By end-1981, the CIAL had nearly 2,700 employees, total assets of 17 billion French francs, and a network of 160 branches in France and 5 abroad. It was nationalized in 1982 together with the rest of the French banking sector. In the subsequent reorganization, the CIAL's Swiss network, which had expanded to Lausanne in 1971 and Zurich in 1977, was taken over by the CIC, but the CIAL kept its stakes in the Banque de Luxembourg (72 percent) and in Deutsche Bank Saar (24 percent). In 1987, the CIAL recovered its former Swiss subsidiary from the CIC and further acquired Soginvest Banca in Lugano. In 1988, it formed a strategic partnership with Stuttgart-based Baden-Württembergische Bank. By the late 1980s, it had become the largest of the regional banks in the CIC network. In 1995, it contributed 44 percent of the total profits of the CIC Group.
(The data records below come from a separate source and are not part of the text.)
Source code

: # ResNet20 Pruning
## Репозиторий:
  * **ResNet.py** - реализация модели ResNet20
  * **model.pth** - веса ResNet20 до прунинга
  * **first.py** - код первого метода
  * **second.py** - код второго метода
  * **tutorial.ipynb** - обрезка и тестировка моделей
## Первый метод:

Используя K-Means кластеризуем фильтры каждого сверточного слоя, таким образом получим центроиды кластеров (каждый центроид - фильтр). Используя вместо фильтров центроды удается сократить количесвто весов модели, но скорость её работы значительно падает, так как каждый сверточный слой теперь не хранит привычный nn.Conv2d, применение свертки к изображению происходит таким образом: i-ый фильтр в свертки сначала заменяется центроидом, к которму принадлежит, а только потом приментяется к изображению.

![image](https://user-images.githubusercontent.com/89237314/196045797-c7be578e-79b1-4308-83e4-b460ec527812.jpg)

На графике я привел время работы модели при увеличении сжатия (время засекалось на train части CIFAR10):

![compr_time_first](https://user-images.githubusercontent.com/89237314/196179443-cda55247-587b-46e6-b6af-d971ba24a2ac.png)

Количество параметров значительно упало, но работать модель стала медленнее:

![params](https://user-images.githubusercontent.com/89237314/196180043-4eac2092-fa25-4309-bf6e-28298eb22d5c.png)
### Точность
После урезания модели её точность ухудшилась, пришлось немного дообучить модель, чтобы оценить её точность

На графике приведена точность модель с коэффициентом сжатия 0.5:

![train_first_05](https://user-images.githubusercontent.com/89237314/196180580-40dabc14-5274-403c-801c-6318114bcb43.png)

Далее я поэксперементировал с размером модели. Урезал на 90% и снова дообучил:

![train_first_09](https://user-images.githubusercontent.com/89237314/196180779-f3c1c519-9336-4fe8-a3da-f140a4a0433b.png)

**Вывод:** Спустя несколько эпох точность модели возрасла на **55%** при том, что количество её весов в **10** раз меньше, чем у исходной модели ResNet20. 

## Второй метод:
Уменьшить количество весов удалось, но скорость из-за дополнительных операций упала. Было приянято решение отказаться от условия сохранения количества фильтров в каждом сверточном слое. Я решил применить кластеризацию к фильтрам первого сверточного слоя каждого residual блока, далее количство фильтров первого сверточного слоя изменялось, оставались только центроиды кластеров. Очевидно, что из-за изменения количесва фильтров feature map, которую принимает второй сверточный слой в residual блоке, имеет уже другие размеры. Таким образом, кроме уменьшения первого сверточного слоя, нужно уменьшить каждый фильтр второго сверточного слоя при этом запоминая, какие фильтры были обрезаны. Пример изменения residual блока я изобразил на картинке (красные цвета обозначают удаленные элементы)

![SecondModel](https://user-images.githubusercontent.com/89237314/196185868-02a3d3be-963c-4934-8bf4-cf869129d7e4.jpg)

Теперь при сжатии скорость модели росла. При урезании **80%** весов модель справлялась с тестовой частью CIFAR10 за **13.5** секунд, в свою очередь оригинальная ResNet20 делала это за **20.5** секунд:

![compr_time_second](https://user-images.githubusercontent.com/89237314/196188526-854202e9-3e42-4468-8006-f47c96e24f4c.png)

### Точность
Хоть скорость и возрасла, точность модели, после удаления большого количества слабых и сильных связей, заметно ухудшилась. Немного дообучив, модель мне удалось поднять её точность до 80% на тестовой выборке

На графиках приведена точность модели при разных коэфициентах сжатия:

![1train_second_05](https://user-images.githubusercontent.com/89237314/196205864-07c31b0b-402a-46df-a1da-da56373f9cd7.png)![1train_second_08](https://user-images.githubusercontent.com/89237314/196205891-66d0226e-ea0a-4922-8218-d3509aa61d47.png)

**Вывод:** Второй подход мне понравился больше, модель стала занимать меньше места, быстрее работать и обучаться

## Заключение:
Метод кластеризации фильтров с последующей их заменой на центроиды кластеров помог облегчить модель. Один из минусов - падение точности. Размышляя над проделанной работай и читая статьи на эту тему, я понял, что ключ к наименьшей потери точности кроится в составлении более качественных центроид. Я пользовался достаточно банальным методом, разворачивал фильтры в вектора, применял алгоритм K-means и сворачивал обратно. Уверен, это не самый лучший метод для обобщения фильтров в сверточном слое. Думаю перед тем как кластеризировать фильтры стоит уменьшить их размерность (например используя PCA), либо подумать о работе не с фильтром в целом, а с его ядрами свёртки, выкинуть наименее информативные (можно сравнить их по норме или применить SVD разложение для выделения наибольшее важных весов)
In 1991, the Banque de Luxembourg took over the CIAL's own branch in Luxembourg, which had remained separate until then, and became the Grand-Duchy's fifth-largest bank by total assets. In the later 1990s, the CIAL sold its minority stake in Deutsche Bank Saar but expanded in Switzerland, where it acquired the former subsidiary of Banque de l'Union Européenne from CIC and became the largest French-owned bank in the country with 280 employees. By 1997, 42 percent of the CIAL's profits came from Luxembourg, 42 percent from France, and 26 percent from Switzerland.

==Absorption into CIC==
In 1998, the CIC was privatized and purchased by the CIAL's Strasbourg-based rival (and Wacken neighbor) the Crédit Mutuel Centre Est Europe, which undertook a rationalization of the CIC's network of semi-autonomous banks. In 2002, the Crédit Mutuel-owned CIC purchased Deutsche Bank's 29 percent stake in the Banque de Luxembourg and became its sole owner. In 2007, the CIC merged the CIAL with its other subsidiary based in Nancy, the Société Nancéienne Varin-Bernier (SNVB), to create a new regional entity named Banque CIC Est.